We used a prompt template configured to use the web search tool to ground the LLM with real-time information about the website, overcoming the model's static knowledge cutoff date.

We trained the Marketing team in writing effective prompts for the LLMs before we scaled up using the batch mode.

A great example of tech and the business working together to achieve a shared outcome and spreading the use of AI in the business.


Problem at Hand

The Marketing team periodically builds lists of potential merchants that can integrate Super as a payment method on their website checkout.
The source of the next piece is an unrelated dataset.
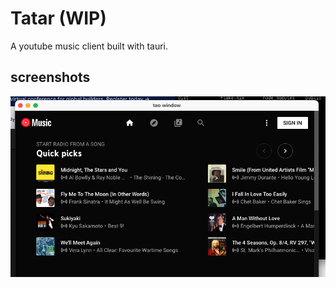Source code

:# Tatar (WIP)

A youtube music client built with tauri.

## screenshots
![screenshot](./screenshots/1.png)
These leads are then provided to Account Executives (AEs) to sign up.

When assigned a website the first thing AEs do is manually double check is the website ecommerce:

  • Can you buy products on the website?
  • Is there a checkout on the website?
  • Does it accept card payments?

⚠️ Many websites were not ecommerce ⚠️ resulting in:

  • AEs wasting time doing manual checking
  • Many leads getting dis-qualified at the top of the sales funnel
  • AEs getting frustrated with leads they were assigned
  • AEs resorting to self-sourcing leads and taking them away from their core responsibilities of closing deals

What are we trying to solve?

Questions we asked ourselves:

  • Can we increase the number of leads at the top of the sales funnel?
  • Can we automate the is ecommerce check instead of manually qualifying each website?
  • Can we scale this check across N (hundreds/thousands) websites?

Process Design

Before we dive into the details of Prompt Engineering and how the Batch pipeline works. The below illustrates the process and its 2 parts.

Process Design 1

Process Design 2


Why use LLMs from 2 AI Providers?

Even though it was more costly to do so, we needed to be confident in the accuracy of what we were telling the AEs in the Sales team. Instead of relying on a single AI, we used LLMs from two different AI providers, then based our final decision on their consensus.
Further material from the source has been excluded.